Stored data entries:
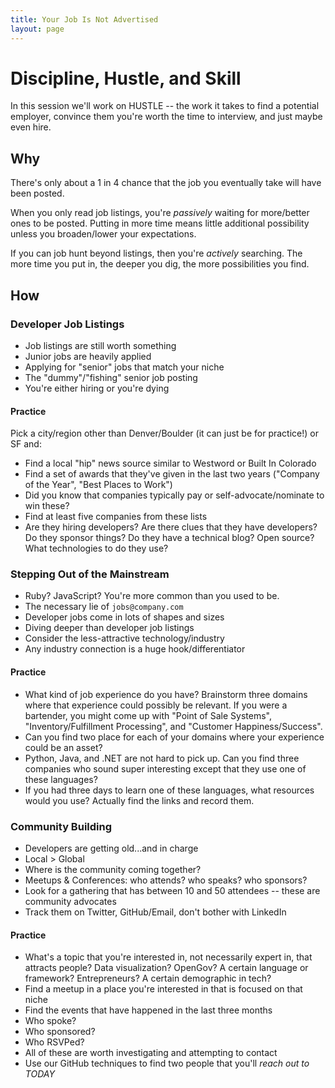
 ```yaml
---
title: Your Job Is Not Advertised
layout: page
---
```


# Discipline, Hustle, and Skill

In this session we'll work on HUSTLE -- the work it takes to find a potential employer, convince them you're worth the time to interview, and just maybe even hire.

## Why

There's only about a 1 in 4 chance that the job you eventually take will have been posted.

When you only read job listings, you're *passively* waiting for more/better ones to be posted. Putting in more time means little additional possibility unless you broaden/lower your expectations.

If you can job hunt beyond listings, then you're *actively* searching. The more time you put in, the deeper you dig, the more possibilities you find.

## How

### Developer Job Listings

* Job listings are still worth something
* Junior jobs are heavily applied
* Applying for "senior" jobs that match your niche
* The "dummy"/"fishing" senior job posting
* You're either hiring or you're dying

#### Practice

Pick a city/region other than Denver/Boulder (it can just be for practice!) or SF and:

* Find a local "hip" news source similar to Westword or Built In Colorado
* Find a set of awards that they've given in the last two years ("Company of the Year", "Best Places to Work")
* Did you know that companies typically pay or self-advocate/nominate to win these?
* Find at least five companies from these lists
* Are they hiring developers? Are there clues that they have developers? Do they sponsor things? Do they have a technical blog? Open source? What technologies to do they use?

### Stepping Out of the Mainstream

* Ruby? JavaScript? You're more common than you used to be.
* The necessary lie of `jobs@company.com`
* Developer jobs come in lots of shapes and sizes
* Diving deeper than developer job listings
* Consider the less-attractive technology/industry
* Any industry connection is a huge hook/differentiator

#### Practice

* What kind of job experience do you have? Brainstorm three domains where that experience could possibly be relevant. If you were a bartender, you might come up with "Point of Sale Systems", "Inventory/Fulfillment Processing", and "Customer Happiness/Success".
* Can you find two place for each of your domains where your experience could be an asset?
* Python, Java, and .NET are not hard to pick up. Can you find three companies who sound super interesting except that they use one of these languages?
* If you had three days to learn one of these languages, what resources would you use? Actually find the links and record them.

### Community Building

* Developers are getting old...and in charge
* Local > Global
* Where is the community coming together?
* Meetups & Conferences: who attends? who speaks? who sponsors?
* Look for a gathering that has between 10 and 50 attendees -- these are community advocates
* Track them on Twitter, GitHub/Email, don't bother with LinkedIn

#### Practice

* What's a topic that you're interested in, not necessarily expert in, that attracts people? Data visualization? OpenGov? A certain language or framework? Entrepreneurs? A certain demographic in tech?
* Find a meetup in a place you're interested in that is focused on that niche
* Find the events that have happened in the last three months
* Who spoke?
* Who sponsored?
* Who RSVPed?
* All of these are worth investigating and attempting to contact
* Use our GitHub techniques to find two people that you'll *reach out to TODAY*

### YOUR INSTRUCTIONS
Of the records above, copy each line that includes "companies".

### SOLVED PROBLEM
* Did you know that companies typically pay or self-advocate/nominate to win these?
* Find at least five companies from these lists
* Python, Java, and .NET are not hard to pick up. Can you find three companies who sound super interesting except that they use one of these languages?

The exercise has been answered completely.